Ее определенно не было в том караване, с которым он прибыл сюда, в этом он был уверен, но тоны голоса были знакомы, и он подумал, что девочка, должно быть, из тех же лесов у великой реки, что и он. Ресницы мальчика дрогнули, но глаза были слишком сухи для слез.

Теперь девочка осторожно, едва касаясь, обтирала его лицо своей тряпицей. Тщательно она отряхнула песок с его век, очистила ноздри, уши, но когда вновь попыталась прикоснуться к губам, он, насколько мог, отпрянул от нее, и невнятный стон, больше походивший на карканье вороны, чем на человеческий голос, вырвался у него из горла.

— Тс-с! — Она поднесла палец ко рту, и в темноте блеснули белки глаз. Затем наклонилась к его уху и прошептала: — Я еще приду к тебе.

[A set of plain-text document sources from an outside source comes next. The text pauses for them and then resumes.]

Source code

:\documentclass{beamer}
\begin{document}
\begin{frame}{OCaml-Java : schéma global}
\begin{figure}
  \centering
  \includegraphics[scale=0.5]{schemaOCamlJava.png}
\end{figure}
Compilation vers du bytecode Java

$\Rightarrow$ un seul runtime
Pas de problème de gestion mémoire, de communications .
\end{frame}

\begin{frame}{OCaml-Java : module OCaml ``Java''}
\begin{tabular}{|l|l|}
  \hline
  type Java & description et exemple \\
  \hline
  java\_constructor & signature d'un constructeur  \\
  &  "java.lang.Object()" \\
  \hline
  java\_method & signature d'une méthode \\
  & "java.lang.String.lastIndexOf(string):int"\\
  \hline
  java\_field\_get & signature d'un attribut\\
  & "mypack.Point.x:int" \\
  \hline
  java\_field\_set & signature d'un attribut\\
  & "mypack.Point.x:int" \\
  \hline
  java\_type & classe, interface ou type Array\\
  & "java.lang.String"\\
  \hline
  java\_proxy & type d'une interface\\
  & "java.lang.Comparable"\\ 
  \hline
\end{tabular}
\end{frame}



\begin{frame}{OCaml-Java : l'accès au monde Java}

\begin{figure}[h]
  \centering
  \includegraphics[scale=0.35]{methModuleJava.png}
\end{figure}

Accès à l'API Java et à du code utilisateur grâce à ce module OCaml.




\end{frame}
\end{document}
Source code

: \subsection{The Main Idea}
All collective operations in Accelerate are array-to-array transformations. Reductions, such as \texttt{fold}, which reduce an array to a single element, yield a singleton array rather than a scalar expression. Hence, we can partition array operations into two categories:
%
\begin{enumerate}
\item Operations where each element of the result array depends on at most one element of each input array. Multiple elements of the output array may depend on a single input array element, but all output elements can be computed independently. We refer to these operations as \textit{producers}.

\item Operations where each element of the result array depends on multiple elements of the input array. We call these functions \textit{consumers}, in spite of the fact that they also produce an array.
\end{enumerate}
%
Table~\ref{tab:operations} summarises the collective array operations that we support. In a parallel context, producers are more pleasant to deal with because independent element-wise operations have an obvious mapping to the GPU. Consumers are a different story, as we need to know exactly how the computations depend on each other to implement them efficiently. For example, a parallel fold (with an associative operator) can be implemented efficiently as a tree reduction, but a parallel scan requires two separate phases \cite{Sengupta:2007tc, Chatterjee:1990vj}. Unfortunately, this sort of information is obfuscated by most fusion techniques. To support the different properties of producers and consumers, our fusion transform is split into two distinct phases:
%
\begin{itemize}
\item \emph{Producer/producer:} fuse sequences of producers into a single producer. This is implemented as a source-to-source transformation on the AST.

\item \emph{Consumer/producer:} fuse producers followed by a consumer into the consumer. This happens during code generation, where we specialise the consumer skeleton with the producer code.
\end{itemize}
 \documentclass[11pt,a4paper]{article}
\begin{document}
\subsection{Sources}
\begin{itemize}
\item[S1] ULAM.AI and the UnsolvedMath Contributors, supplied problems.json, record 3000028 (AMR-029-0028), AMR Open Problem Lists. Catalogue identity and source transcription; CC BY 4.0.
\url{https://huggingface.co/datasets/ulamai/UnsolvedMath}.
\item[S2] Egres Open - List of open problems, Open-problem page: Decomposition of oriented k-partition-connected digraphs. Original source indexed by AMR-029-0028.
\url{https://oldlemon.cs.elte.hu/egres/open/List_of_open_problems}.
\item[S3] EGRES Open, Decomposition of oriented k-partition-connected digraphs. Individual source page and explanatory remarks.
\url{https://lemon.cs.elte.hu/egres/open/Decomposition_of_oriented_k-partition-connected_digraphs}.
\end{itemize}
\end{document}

Аккуратно подобрав складки просторной рубахи, девочка поднялась и пошла прочь. Мальчик провожал глазами удаляющийся в темноту маленький силуэт, и тепло ее дыхания еще согревало его щеку.

Когда она пришла снова, в руке у нее была маленькая бутылочка. Она присела рядом с ним на корточки и опять прижала губы к его уху.

— На этом масле готовят пищу. Оно не повредит тебе.

Крохотный пальчик, смоченный маслом, едва касаясь, мазнул по пересохшей верхней губе мальчика. Он испуганно вздрогнул, но крик сдержал.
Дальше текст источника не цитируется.